Uno stanco ritornello. Quando i contenuti della fede vengono ridotti a favole e a menzogne dei preti si ottiene soltanto di scacciare la superstizione con una nuova forma di superstizione. Invece l´autentico anticristianesimo vuole annientare il cristianesimo, non semplicemente «scrollarselo di dosso».
Alla scuola del grande ateismo moderno (da Spinoza a Feuerbach su su fino a Ivan Karamazov, «fratello di sangue») Nietzsche ha imparato che la battaglia contro il cristianesimo dev´essere condotta con armi cristiane. Solo chi è intellettualmente onesto può permettersi di dichiarare che la fede non è più credibile. Ma è stato il cristianesimo ad instillare nei cuori quel particolare tipo di morale che consiste nel volere la verità a tutti i costi.

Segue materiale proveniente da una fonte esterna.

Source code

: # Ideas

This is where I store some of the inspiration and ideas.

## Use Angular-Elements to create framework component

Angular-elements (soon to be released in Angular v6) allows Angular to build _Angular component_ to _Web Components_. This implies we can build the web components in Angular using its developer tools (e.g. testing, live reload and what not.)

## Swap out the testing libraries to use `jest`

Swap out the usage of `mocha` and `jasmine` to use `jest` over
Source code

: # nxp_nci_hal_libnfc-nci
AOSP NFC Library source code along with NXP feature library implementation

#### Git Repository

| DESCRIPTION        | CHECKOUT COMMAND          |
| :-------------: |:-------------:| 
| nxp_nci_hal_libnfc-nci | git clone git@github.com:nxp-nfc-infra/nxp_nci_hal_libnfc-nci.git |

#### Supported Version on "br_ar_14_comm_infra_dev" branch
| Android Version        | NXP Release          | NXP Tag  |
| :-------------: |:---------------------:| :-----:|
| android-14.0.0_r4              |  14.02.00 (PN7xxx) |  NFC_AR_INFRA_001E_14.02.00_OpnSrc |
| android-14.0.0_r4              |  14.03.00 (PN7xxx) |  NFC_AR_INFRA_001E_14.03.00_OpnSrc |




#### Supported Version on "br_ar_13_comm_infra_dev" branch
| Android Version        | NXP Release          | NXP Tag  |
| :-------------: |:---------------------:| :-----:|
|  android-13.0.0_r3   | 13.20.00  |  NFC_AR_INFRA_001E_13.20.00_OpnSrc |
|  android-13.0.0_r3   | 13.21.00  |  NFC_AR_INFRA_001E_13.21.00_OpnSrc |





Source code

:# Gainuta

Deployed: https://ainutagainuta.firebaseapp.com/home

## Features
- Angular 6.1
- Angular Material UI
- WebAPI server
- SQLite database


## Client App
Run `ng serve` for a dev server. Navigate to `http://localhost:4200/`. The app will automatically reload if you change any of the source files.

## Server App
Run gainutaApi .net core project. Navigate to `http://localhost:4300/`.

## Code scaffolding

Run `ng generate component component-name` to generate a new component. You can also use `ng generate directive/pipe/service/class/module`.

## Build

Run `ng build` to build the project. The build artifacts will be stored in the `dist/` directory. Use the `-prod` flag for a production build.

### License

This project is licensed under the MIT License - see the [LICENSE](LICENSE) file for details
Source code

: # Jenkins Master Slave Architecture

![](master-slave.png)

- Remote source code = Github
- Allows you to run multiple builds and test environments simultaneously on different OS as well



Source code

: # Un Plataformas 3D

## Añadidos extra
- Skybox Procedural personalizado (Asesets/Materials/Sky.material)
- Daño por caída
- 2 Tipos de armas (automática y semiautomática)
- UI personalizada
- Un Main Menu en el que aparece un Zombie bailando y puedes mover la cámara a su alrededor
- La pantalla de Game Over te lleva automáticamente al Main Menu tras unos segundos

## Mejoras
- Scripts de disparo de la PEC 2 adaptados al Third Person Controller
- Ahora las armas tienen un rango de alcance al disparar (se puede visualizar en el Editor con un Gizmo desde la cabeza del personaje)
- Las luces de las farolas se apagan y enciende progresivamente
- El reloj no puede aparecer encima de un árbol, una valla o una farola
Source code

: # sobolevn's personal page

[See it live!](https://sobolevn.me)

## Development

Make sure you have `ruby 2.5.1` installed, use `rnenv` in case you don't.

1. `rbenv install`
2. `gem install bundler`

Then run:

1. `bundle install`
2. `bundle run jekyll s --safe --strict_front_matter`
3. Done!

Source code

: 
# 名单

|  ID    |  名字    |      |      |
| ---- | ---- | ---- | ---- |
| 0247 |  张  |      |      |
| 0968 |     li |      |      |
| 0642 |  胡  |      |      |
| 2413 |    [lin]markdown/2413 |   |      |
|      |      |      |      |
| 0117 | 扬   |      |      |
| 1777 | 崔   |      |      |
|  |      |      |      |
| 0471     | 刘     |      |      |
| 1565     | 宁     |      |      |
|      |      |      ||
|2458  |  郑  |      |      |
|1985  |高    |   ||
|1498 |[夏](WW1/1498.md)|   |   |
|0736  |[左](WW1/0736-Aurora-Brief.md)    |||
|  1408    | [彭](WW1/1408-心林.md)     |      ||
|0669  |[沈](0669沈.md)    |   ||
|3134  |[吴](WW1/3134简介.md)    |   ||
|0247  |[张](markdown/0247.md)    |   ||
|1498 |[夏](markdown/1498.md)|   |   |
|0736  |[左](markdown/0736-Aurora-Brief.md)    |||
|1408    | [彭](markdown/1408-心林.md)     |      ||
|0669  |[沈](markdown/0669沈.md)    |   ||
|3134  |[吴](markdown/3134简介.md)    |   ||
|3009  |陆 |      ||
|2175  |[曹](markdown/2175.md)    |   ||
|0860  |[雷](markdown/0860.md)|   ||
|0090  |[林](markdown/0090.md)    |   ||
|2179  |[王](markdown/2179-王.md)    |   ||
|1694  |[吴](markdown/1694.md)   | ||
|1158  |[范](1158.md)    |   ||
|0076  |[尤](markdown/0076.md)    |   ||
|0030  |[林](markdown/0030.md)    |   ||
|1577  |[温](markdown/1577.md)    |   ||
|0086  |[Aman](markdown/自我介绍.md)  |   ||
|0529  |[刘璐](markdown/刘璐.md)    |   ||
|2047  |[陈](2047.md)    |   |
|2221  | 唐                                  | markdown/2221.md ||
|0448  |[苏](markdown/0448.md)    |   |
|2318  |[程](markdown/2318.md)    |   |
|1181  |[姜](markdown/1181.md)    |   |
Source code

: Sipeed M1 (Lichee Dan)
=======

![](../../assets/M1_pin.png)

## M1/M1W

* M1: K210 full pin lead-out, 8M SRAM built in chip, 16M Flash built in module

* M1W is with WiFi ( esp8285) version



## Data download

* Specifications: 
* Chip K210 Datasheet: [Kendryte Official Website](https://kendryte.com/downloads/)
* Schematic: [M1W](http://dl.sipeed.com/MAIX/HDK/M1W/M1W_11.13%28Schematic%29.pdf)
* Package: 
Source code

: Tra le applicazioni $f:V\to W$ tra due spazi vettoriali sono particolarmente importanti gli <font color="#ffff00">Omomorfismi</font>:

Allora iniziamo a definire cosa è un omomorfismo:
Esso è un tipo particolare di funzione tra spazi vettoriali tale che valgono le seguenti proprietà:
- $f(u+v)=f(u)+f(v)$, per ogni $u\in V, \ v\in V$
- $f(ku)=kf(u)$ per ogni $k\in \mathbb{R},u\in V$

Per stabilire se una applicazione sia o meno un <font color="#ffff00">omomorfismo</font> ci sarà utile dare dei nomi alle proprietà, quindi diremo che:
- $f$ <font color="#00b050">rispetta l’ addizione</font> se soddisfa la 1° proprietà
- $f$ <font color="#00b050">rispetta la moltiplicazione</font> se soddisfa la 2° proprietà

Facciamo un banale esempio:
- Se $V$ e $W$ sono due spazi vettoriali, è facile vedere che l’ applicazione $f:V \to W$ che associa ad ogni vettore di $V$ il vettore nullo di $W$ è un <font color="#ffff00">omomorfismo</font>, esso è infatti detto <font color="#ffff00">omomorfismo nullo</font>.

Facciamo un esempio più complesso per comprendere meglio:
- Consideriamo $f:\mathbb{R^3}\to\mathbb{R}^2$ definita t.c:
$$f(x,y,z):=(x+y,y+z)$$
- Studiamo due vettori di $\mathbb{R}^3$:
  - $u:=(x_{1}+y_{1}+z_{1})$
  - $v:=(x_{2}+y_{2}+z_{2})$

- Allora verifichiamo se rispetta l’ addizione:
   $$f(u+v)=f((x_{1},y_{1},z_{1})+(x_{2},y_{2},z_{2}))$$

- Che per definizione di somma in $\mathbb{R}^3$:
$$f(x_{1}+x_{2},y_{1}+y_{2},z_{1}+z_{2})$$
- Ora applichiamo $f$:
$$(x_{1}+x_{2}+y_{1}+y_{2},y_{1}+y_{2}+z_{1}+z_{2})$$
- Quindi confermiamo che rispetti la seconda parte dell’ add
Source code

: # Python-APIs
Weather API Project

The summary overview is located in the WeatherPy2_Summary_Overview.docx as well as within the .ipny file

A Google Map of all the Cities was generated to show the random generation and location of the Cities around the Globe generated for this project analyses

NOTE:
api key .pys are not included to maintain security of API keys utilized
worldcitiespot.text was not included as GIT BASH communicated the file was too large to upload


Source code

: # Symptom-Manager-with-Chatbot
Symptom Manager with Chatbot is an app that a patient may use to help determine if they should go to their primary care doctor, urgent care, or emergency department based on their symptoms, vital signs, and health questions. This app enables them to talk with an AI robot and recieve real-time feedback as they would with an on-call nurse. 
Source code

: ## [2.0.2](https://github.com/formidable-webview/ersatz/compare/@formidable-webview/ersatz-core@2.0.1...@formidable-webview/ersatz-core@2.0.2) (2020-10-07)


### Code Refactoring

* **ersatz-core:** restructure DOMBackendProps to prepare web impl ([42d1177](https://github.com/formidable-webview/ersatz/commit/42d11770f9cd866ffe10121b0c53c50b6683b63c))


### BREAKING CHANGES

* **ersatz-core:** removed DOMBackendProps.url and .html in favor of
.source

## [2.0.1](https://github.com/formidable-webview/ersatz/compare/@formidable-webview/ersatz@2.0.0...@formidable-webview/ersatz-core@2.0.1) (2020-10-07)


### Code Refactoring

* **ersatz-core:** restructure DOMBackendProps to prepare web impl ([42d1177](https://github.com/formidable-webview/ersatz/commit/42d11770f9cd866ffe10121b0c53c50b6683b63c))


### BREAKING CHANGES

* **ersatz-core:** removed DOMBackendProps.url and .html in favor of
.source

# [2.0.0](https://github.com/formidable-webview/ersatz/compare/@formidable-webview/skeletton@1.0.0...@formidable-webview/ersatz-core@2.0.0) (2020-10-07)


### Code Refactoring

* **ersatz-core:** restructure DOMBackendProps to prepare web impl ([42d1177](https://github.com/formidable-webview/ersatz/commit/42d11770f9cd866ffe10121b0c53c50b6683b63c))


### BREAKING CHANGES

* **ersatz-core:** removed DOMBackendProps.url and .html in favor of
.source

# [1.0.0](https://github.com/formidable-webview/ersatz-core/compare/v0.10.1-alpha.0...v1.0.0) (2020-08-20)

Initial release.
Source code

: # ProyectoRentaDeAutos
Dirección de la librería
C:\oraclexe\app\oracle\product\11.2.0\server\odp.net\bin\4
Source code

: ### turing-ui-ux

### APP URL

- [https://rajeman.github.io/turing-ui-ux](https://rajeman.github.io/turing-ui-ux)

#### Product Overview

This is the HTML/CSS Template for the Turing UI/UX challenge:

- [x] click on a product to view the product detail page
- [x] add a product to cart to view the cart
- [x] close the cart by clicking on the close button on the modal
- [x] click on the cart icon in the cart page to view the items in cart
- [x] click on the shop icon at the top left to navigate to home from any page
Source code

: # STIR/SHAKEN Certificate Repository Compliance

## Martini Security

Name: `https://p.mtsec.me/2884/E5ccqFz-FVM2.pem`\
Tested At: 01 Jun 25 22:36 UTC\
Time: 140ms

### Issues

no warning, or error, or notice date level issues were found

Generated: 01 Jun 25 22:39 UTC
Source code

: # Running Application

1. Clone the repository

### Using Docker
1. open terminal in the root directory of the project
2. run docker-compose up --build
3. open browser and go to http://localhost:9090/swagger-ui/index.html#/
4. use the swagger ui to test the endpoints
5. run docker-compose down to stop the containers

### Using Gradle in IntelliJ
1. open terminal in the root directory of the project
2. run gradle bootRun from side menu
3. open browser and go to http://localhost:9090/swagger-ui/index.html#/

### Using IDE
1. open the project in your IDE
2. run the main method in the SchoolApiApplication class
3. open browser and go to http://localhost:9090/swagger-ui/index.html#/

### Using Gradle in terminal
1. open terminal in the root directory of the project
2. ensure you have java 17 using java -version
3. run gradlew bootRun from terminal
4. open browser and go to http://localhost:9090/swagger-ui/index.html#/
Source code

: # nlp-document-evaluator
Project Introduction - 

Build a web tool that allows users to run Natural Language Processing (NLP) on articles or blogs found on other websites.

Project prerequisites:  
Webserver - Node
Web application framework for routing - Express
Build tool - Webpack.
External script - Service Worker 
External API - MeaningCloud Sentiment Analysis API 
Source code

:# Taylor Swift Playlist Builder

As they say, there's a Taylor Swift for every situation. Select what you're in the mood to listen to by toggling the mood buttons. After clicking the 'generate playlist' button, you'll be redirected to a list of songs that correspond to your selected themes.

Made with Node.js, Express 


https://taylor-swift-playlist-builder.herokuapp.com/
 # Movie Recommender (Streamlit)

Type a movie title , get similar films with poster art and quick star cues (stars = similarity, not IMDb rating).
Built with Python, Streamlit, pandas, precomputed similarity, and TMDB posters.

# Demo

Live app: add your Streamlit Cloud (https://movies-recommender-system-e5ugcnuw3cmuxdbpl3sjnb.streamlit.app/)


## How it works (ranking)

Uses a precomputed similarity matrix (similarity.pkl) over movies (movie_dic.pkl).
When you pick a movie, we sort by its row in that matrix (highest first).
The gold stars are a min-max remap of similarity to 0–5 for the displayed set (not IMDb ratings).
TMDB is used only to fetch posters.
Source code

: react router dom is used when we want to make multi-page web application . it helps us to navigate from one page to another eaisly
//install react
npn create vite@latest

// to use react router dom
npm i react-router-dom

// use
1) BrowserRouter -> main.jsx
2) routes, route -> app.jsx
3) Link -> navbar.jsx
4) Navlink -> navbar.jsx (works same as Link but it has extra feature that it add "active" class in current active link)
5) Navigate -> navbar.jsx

La verità incondizionata, assoluta, non una parvenza di verità, e tanto meno una verità buona a consolare ma non a convincere. In un´ottica cristiana Dio non esita a mandare al diavolo i suoi teologi, così premurosi e falsi, e a informarli che solo Giobbe ha avuto il coraggio di dire la verità su di lui.
Per un verso Nietzsche usa i toni più duri e sprezzanti: «A chi oggi mi risulta ambiguo nei riguardi del cristianesimo non do neppure la mano: c´è un solo modo di essere onesti in proposito: un no assoluto». Per l´altro parla di una tensione spirituale la cui origine è cristiana: «Anche noi che oggi indaghiamo, noi atei e antimetafisici, continuiamo a prendere il fuoco dall´incendio scatenato da una fede millenaria». Con Goethe Nietzsche ripete: solo Dio contro Dio, ci vuole Dio per far fuori Dio. La negazione e la soppressione del cristianesimo sono cosa del cristianesimo. Quel cristianesimo che costringe l´uomo ad aprire gli occhi sulla morte di Dio.
Che cosa rimane alla fine di questa tragedia più grande di qualsiasi tragedia del passato, anche se si tratta piuttosto di un naufragio, di un inabissarsi di ogni speranza e di ogni senso fin qui tenuti per certi? La risposta di Nietzsche è netta, inequivocabile: non resta più niente. O se si preferisce, resta il grande niente, resta il grande vuoto. Della cui vastità non abbiamo che una pallida idea, come dimostrano coloro, e sono i più, che vi si sono tranquillamente adattati, mentre altri, maggiormente consapevoli, continuano a porre domande.
Naturalmente è possibile tentar di colmare questa specie di sperdimento mentale o di vertigine con i detriti che il fiume della storia ha trascinato con sé. Tra di essi c´è per l´appunto la dottrina dell´eterno ritorno e l´idea del superuomo. Ma c´è anche la sostituzione del dio cristiano con Dioniso. Per non parlare del vagheggiamento d´un certo eroismo sublime, che dice sì alla vita così com´è, col suo carico di gioia e di sofferenza e indifferente al bene e al male. Cui segue però da parte di Nietzsche la confessione: «Sono l´opposto d´una natura eroica», immediatamente affiancata dal riconoscimento d´una certa affinità con Gesù, il mite predicatore delle beatitudini. Fino all´identificazione con la più improbabile delle divinità: Dioniso crocifisso.
Insomma, tutto e il contrario di tutto. Sembra che Nietzsche si diverta a fare le prove generali del fantastico spettacolo in allestimento per quando il mondo si sarà liberato dal cristianesimo. Per sé egli riserva la parte della stella danzante nel caos. Ma ci crede davvero? Non è lui il primo a sapere che la stella da cui viene un´ultima luce sul mondo è una stella ormai spenta? Qui Jaspers chiude con un avvertimento. Ed è che Nietzsche lancia «un grido micidiale» a coloro che si lasciano sedurre da lui e pretendono di portare avanti il suo pensiero, magari professandosi cristiani: «A questi uomini di oggi non voglio essere luce, da loro non voglio essere chiamato luce. Costoro, li voglio accecare: lampo della mia sapienza! Cavagli gli occhi!»